==== RECORD EXCERPTS ====

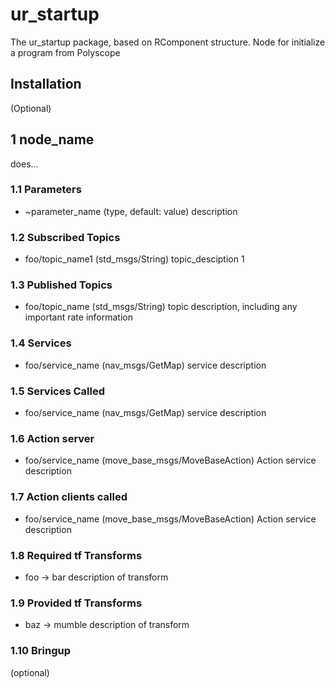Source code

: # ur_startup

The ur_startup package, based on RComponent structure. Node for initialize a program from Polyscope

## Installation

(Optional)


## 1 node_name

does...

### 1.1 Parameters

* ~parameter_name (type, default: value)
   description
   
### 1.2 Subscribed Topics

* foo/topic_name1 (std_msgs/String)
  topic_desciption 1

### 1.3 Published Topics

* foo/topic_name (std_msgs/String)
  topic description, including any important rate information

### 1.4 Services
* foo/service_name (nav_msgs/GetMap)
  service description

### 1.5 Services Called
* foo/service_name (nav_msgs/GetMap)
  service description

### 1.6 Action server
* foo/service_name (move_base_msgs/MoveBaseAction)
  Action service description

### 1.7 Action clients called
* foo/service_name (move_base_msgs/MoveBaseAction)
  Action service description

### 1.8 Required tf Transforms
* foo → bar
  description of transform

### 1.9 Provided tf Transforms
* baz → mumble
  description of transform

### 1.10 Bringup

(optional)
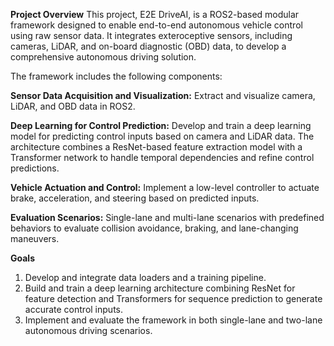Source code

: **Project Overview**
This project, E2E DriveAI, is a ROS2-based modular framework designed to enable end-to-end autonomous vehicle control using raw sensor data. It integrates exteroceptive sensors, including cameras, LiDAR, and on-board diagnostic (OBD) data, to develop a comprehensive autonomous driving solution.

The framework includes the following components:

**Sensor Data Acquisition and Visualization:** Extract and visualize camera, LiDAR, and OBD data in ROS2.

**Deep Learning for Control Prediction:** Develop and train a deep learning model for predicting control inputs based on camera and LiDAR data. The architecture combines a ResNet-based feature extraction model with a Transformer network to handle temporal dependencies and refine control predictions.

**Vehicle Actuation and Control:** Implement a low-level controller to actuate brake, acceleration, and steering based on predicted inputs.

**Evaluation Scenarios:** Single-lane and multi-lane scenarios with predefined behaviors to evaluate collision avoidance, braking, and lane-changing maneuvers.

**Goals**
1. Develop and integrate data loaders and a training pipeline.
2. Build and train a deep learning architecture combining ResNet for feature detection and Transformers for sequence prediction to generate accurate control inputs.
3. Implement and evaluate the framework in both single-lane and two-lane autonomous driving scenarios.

====

■ **WHAT IS EXPECTED**
An exact copy of the records above is needed, free of pictures.

■ **YOUR RESPONSE**
Source code

: # ur_startup

The ur_startup package, based on RComponent structure. Node for initialize a program from Polyscope

## Installation

(Optional)


## 1 node_name

does...

### 1.1 Parameters

* ~parameter_name (type, default: value)
   description
   
### 1.2 Subscribed Topics

* foo/topic_name1 (std_msgs/String)
  topic_desciption 1

### 1.3 Published Topics

* foo/topic_name (std_msgs/String)
  topic description, including any important rate information

### 1.4 Services
* foo/service_name (nav_msgs/GetMap)
  service description

### 1.5 Services Called
* foo/service_name (nav_msgs/GetMap)
  service description

### 1.6 Action server
* foo/service_name (move_base_msgs/MoveBaseAction)
  Action service description

### 1.7 Action clients called
* foo/service_name (move_base_msgs/MoveBaseAction)
  Action service description

### 1.8 Required tf Transforms
* foo → bar
  description of transform

### 1.9 Provided tf Transforms
* baz → mumble
  description of transform

### 1.10 Bringup

(optional)
Source code

: **Project Overview**
This project, E2E DriveAI, is a ROS2-based modular framework designed to enable end-to-end autonomous vehicle control using raw sensor data. It integrates exteroceptive sensors, including cameras, LiDAR, and on-board diagnostic (OBD) data, to develop a comprehensive autonomous driving solution.

The framework includes the following components:

**Sensor Data Acquisition and Visualization:** Extract and visualize camera, LiDAR, and OBD data in ROS2.

**Deep Learning for Control Prediction:** Develop and train a deep learning model for predicting control inputs based on camera and LiDAR data. The architecture combines a ResNet-based feature extraction model with a Transformer network to handle temporal dependencies and refine control predictions.

**Vehicle Actuation and Control:** Implement a low-level controller to actuate brake, acceleration, and steering based on predicted inputs.

**Evaluation Scenarios:** Single-lane and multi-lane scenarios with predefined behaviors to evaluate collision avoidance, braking, and lane-changing maneuvers.

**Goals**
1. Develop and integrate data loaders and a training pipeline.
2. Build and train a deep learning architecture combining ResNet for feature detection and Transformers for sequence prediction to generate accurate control inputs.
3. Implement and evaluate the framework in both single-lane and two-lane autonomous driving scenarios.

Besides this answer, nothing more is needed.